TASK INSTRUCTIONS:
Report back the lines in this listing that carry the string "result".
= = =
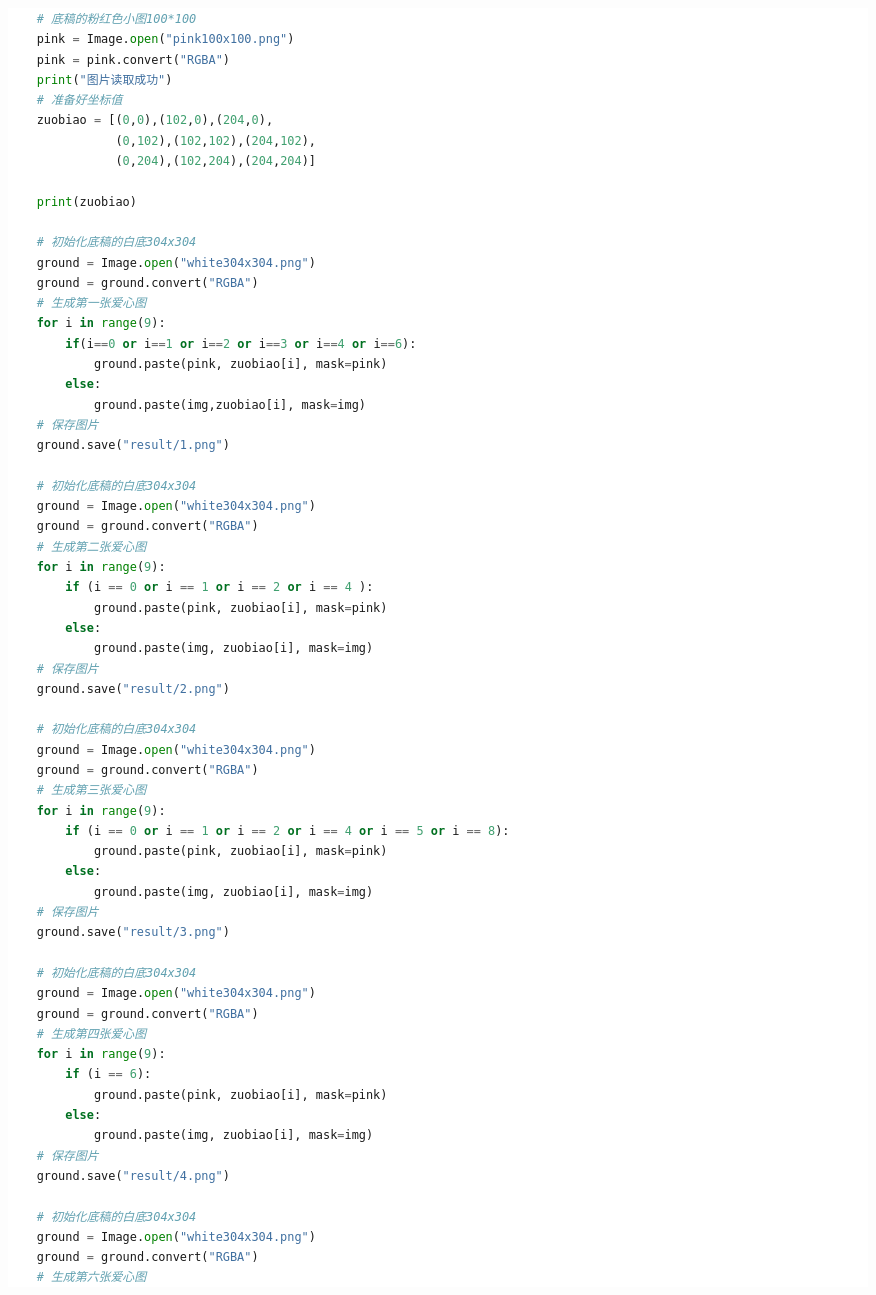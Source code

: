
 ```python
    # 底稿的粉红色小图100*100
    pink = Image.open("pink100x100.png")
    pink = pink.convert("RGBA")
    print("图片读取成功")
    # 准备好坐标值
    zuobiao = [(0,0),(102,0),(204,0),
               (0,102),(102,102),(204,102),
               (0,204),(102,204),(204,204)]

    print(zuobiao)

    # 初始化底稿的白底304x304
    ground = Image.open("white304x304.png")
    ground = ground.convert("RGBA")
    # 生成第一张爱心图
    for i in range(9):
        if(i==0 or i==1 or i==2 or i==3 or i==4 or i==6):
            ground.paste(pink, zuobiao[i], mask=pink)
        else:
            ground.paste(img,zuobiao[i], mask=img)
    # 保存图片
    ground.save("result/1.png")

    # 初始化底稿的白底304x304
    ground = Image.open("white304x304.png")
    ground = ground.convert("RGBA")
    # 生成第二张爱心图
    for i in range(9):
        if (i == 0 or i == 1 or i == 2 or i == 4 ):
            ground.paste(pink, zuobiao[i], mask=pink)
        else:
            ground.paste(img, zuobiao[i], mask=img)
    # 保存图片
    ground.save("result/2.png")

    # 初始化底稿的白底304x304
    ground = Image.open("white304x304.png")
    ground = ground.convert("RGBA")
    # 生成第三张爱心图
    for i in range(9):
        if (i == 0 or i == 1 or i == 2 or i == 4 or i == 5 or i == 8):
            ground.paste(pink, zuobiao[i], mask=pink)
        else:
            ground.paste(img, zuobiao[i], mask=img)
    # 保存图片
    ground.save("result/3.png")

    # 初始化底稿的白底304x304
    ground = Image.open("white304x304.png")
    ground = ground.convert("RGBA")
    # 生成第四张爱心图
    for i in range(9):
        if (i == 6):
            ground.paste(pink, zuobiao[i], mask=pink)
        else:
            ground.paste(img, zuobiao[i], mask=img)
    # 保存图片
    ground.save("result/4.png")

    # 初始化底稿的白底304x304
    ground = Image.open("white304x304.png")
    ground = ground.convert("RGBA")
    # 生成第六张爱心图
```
= = =
SOLUTION FOR THIS EXERCISE:
    ground.save("result/1.png")
    ground.save("result/2.png")
    ground.save("result/3.png")
    ground.save("result/4.png")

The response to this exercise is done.